With polls closed and election officials counting results, exit polling indicates that Public Advocate Bill de Blasio is holding a large lead over his Democratic opponents in the New York mayoral primary – but he may still end up in a runoff against former Comptroller Bill Thompson or City Council Speaker Christine Quinn.
It isn’t clear whether de Blasio will win the 40 percent of votes to avoid a runoff. If he doesn’t hit that mark, the competition for the second runoff spot is tight.
The exit polls were conducted by Edison Research/Marist.
On the Republican side, former MTA Chairman Joseph Lhota is facing off against John Catsimatidis.
In the campaign for city comptroller, Manhattan Borough President Scott Stringer is leading former New York Gov. Eliot Spitzer, but the race is too close to call, according to exit polls.
The public advocate race is looking like a battle between City Councilwoman Letitia James and State Sen. Daniel Squadron, the exit polls indicate.

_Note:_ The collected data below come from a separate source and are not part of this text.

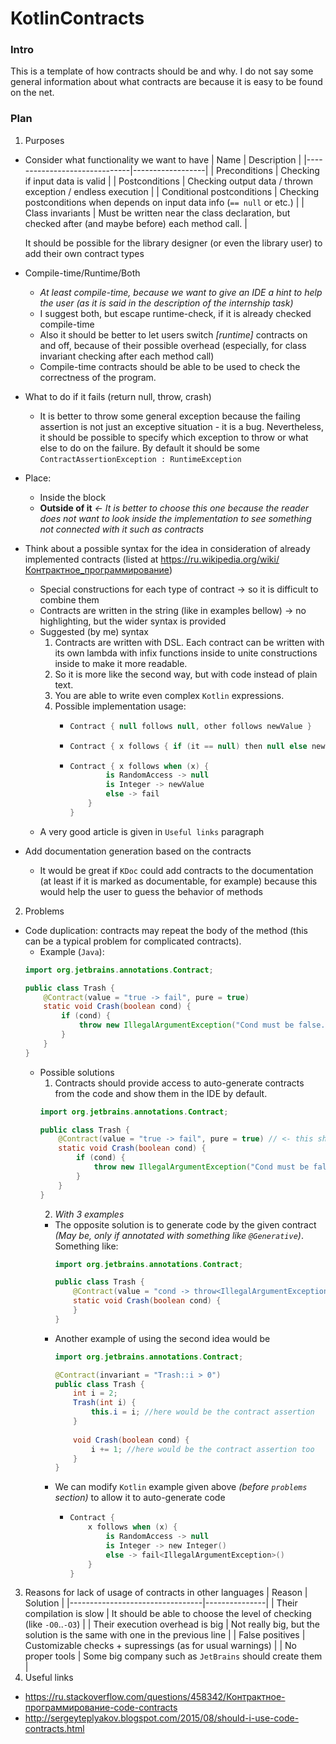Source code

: # KotlinContracts
### Intro
This is a template of how contracts should be and why. I do not say some general information about what contracts are because it is easy to be found on the net.
### Plan
1. Purposes
  * Consider what functionality we want to have
      | Name                         | Description      |
      |------------------------------|------------------|
      | Preconditions                | Checking if input data is valid |
      | Postconditions               | Checking output data / thrown exception / endless execution |
      | Conditional postconditions   | Checking postconditions when depends on input data info (`== null` or etc.) |
      | Class invariants             | Must be written near the class declaration, but checked after (and maybe before) each method call. |
      
      It should be possible for the library designer (or even the library user) to add their own contract types
  * Compile-time/Runtime/Both
      * *At least compile-time, because we want to give an IDE a hint to help the user (as it is said in the description of the internship task)*
      * I suggest both, but escape runtime-check, if it is already checked compile-time
      * Also it should be better to let users switch *[runtime]* contracts on and off, because of their possible overhead (especially, for class invariant checking after each method call)
      * Compile-time contracts should be able to be used to check the correctness of the program.
  * What to do if it fails (return null, throw, crash)
      * It is better to throw some general exception because the failing assertion is not just an exceptive situation - it is a bug. Nevertheless, it should be possible to specify which exception to throw or what else to do on the failure. By default it should be some `ContractAssertionException : RuntimeException`
  * Place:
      * Inside the block
      * **Outside of it** *<- It is better to choose this one because the reader does not want to look inside the implementation to see something not connected with it such as contracts*
  * Think about a possible syntax for the idea in consideration of already implemented contracts (listed at https://ru.wikipedia.org/wiki/Контрактное_программирование)
      * Special constructions for each type of contract -> so it is difficult to combine them
      * Contracts are written in the string (like in examples bellow) -> no highlighting, but the wider syntax is provided
      * Suggested (by me) syntax
          1. Contracts are written with DSL. Each contract can be written with its own lambda with infix functions inside to unite constructions inside to make it more readable.
          2. So it is more like the second way, but with code instead of plain text.
          3. You are able to write even complex `Kotlin` expressions.
          4. Possible implementation usage:
              * ```kotlin
                Contract { null follows null, other follows newValue }
                ```
              * ```kotlin
                Contract { x follows { if (it == null) then null else newValue } }
                ```
              * ```kotlin
                Contract { x follows when (x) {
                        is RandomAccess -> null
                        is Integer -> newValue
                        else -> fail
                    }
                }
                ```
    * A very good article is given in `Useful links` paragraph
  * Add documentation generation based on the contracts
    * It would be great if `KDoc` could add contracts to the documentation (at least if it is marked as documentable, for example) because this would help the user to guess the behavior of methods
2. Problems
  * Code duplication: contracts may repeat the body of the method (this can be a typical problem for complicated contracts).
    * Example (`Java`):
    ```java
    import org.jetbrains.annotations.Contract;
    
    public class Trash {
        @Contract(value = "true -> fail", pure = true)
        static void Crash(boolean cond) {
            if (cond) {
                throw new IllegalArgumentException("Cond must be false.");
            }
        }
    }
    ```
    * Possible solutions
      1. Contracts should provide access to auto-generate contracts from the code and show them in the IDE by default.
      ```java
      import org.jetbrains.annotations.Contract;
      
      public class Trash {
          @Contract(value = "true -> fail", pure = true) // <- this should only be a highlighting in IDE
          static void Crash(boolean cond) {
              if (cond) {
                  throw new IllegalArgumentException("Cond must be false.");
              }
          }
      }
      ```
      2. *With 3 examples*
        * The opposite solution is to generate code by the given contract *(May be, only if annotated with something like `@Generative`)*. Something like:
          ```java
          import org.jetbrains.annotations.Contract;
          
          public class Trash {
              @Contract(value = "cond -> throw<IllegalArgumentException>(\"Cond must be false\")", pure = true)
              static void Crash(boolean cond) {
              }
          }
          ```
        * Another example of using the second idea would be
          ```java
          import org.jetbrains.annotations.Contract;
    
          @Contract(invariant = "Trash::i > 0")
          public class Trash {
              int i = 2;
              Trash(int i) {
                  this.i = i; //here would be the contract assertion
              }
         
              void Crash(boolean cond) {
                  i += 1; //here would be the contract assertion too
              }
          }
          ```
        * We can modify `Kotlin` example given above *(before `problems` section)* to allow it to auto-generate code
          * ```kotlin
            Contract {
                x follows when (x) {
                    is RandomAccess -> null
                    is Integer -> new Integer()
                    else -> fail<IllegalArgumentException>()
                }
            }
            ```
        
      
3. Reasons for lack of usage of contracts in other languages
    | Reason                          | Solution      |
    |---------------------------------|---------------|
    | Their compilation is slow       | It should be able to choose the level of checking (like `-O0`..`-O3`) |
    | Their execution overhead is big | Not really big, but the solution is the same with one in the previous line |
    | False positives                 | Customizable checks + supressings (as for usual warnings) |
    | No proper tools                 | Some big company such as `JetBrains` should create them |
3. Useful links
  * https://ru.stackoverflow.com/questions/458342/Контрактное-программирование-code-contracts
  * http://sergeyteplyakov.blogspot.com/2015/08/should-i-use-code-contracts.html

The final word on winners -- or whether there will be runoffs -- may still take a while, due in part to widespread reports of problems with the city’s 1960s-era lever-operated voting machines, rushed back into use after the Board of Elections warned they couldn’t certify results from the city’s new electronic machines in time for a runoff.
All over the city, voters reported encountering jammed or broken machines, causing longer lines at the working machines, and forcing many people to have to fill out paper ballots. The reliance on paper ballots has heightened concerns that every vote gets counted, which could lead to a long wait for results.
Lhota was among those who had to vote by pen and paper, at his voting place, Congregation of Mount Sinai in Brooklyn Heights.
“It may be a long night based on the fact that, at least in my election district, the machines weren’t working,” Lhota told reporters.
Of the 3 million or so registered Democrats, less than a third were expected to cast ballots. There are fewer than 500,000 registered Republicans in the city, but a small fraction, maybe a tenth, are expected to vote in the primary.
This year is arguably the Democrats' best shot in decades to take the mayor's office from the GOP, which has won each of the last five elections. Bloomberg switched from the GOP to an independent while in office.
Primary day arrived with de Blasio completing a steady, summer-long rise from the middle of the pack, portraying himself as the most progressive of the candidates and pounding at the city’s economic inequalities and offering the cleanest break from the policies – particularly stop and frisk -- of three-term Mayor Bloomberg. He also benefited from campaign advertisements that featured his black wife and mixed-race children, notably his teenage Afro-wearing son, Dante.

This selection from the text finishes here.